After everyone else leaves, Langstaff shares some of the group’s answers (with names removed). Those who performed well on the oil rankings—incredibly, several got it close to exact—also noted that aroma number 7, on the first test, was not just olive oil, but rancid olive oil. Four out of twenty people, all olive professionals, nailed that detail. (The oil smelled fine to me. I was right there with the numb-nose who wrote, on his answer form, “Oh, for a piece of good bread!”) Here’s what I find interesting. The people who work with olives and olive oil, most of whom performed supernaturally well on the ranking and triangle tests, were occasionally stumped by some of the most common and, to me, obvious aromas. A woman who, in the initial sniff test, realized that the olive oil was “rancid, fusty” failed to recognize almond extract.
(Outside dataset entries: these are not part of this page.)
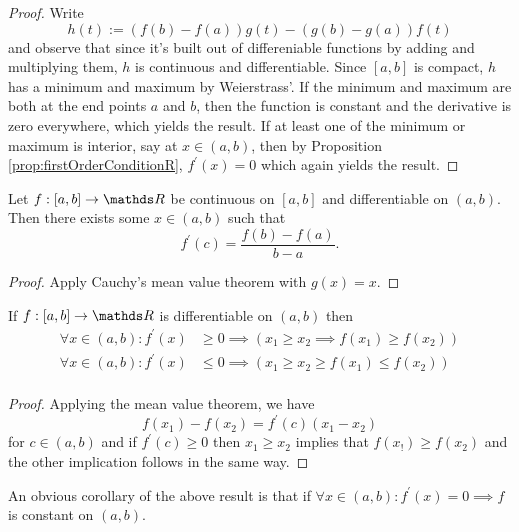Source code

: \begin{proof}
Write 
\[
h\left(t\right):=\left(f\left(b\right)-f\left(a\right)\right)g\left(t\right)-\left(g\left(b\right)-g\left(a\right)\right)f\left(t\right)
\]
and observe that since it's built out of differeniable functions by
adding and multiplying them, $h$ is continuous and differentiable.
Since $\left[a,b\right]$ is compact, $h$ has a minimum and maximum
by Weierstrass'. If the minimum and maximum are both at the end points
$a$ and $b$, then the function is constant and the derivative is
zero everywhere, which yields the result. If at least one of the minimum
or maximum is interior, say at $x\in\left(a,b\right)$, then by Proposition
\ref{prop:firstOrderConditionR}, $f^{\prime}\left(x\right)=0$ which
again yields the result.
\end{proof}
\begin{cor}
\label{cor:meanValueThm}Let $f:\left[a,b\right]\to\R$ be continuous
on $\left[a,b\right]$ and differentiable on $\left(a,b\right).$
Then there exists some $x\in\left(a,b\right)$ such that
\[
f^{\prime}\left(c\right)=\frac{f\left(b\right)-f\left(a\right)}{b-a}.
\]
\end{cor}

\begin{proof}
Apply Cauchy's mean value theorem with $g\left(x\right)=x$.
\end{proof}
\begin{prop}
\label{prop:derivativeAndMonotonicity}If $f:\left[a,b\right]\to\R$
is differentiable on $\left(a,b\right)$ then
\begin{align*}
\forall x\in\left(a,b\right):f^{\prime}\left(x\right) & \geq0\implies\left(x_{1}\geq x_{2}\implies f\left(x_{1}\right)\geq f\left(x_{2}\right)\right)\\
\forall x\in\left(a,b\right):f^{\prime}\left(x\right) & \leq0\implies\left(x_{1}\geq x_{2}\geq f\left(x_{1}\right)\leq f\left(x_{2}\right)\right)\\
\end{align*}
\end{prop}

\begin{proof}
Applying the mean value theorem, we have 
\[
f\left(x_{1}\right)-f\left(x_{2}\right)=f^{\prime}\left(c\right)\left(x_{1}-x_{2}\right)
\]
for $c\in\left(a,b\right)$ and if $f^{\prime}\left(c\right)\geq0$
then $x_{1}\geq x_{2}$ implies that $f\left(x_{!}\right)\geq f\left(x_{2}\right)$
and the other implication follows in the same way.
\end{proof}
\begin{rem*}
An obvious corollary of the above result is that if $\forall x\in\left(a,b\right)$$:f^{\prime}\left(x\right)=0\implies f$
is constant on $\left(a,b\right)$.
\end{rem*}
She wrote, “Cranberry, fruity, sweet, aloe juice.” She described diacetyl, the smell of artificial (movie popcorn) butter, as “licorice, candy, bubble gum.” Those aren’t important flavors in the day-to-day of the olive world, so there’s no reason for her to know them. This supports what Langstaff said earlier. As with any language, proficiency builds with exposure and practice. (Though not quickly; the average training period for a sensory panelist is sixty hours.) In my case, it won’t be happening any time soon. An e-mail from Langstaff arrives around nine that night. “Hi Mary. Hope you enjoyed the tryouts. Unfortunately you did not make the cut.”
SENSORY ANALYSIS IS not limited to the epicurean industries of Napa Valley. For any food or drink manufactured on a reasonably large scale, there are trained panelists and sensory descriptors. Poking around in the sensory-science journals, I have seen flavor lexicons for mutton, strawberry yogurt, chicken nuggets, ripening anchovies, almonds, beef, chocolate ice cream, pond-raised catfish, aged Cheddar cheese, rice, apples, rye bread, and “warmed-over flavor.”
The work entails more than just troubleshooting. Sensory analysts and panels help with product development. They keep the flavors of established products on track when a formula is altered—say, to lower the fat or salt content. They work with the market research staff. When focus groups of consumers prefer one version of, say, a ranch dressing over another (or over a competitor’s dressing), sensory evaluators may be brought in to figure out the salient attributes of the more popular item. The food scientists can then work backward from those attributes to tweak the formula.
Why use humans rather than lab equipment? Because the latter would yield dozens of chemical differences* between a pair of products. Without a human evaluator, it’s impossible to assign sensory meaning to them. Which of those dozens of differences in chemical makeup translates to a perceptible flavor shift, and which is below the threshold for human detection? Which ones, in short, make the difference in the consumer’s mouth and mind? “And you can’t ask the consumer,” says Langstaff. “You ask the consumer, ‘Why does it taste better?’ They say, ‘Because I like it better.’” The consumer’s flavor lexicon is tiny: yum and yuck.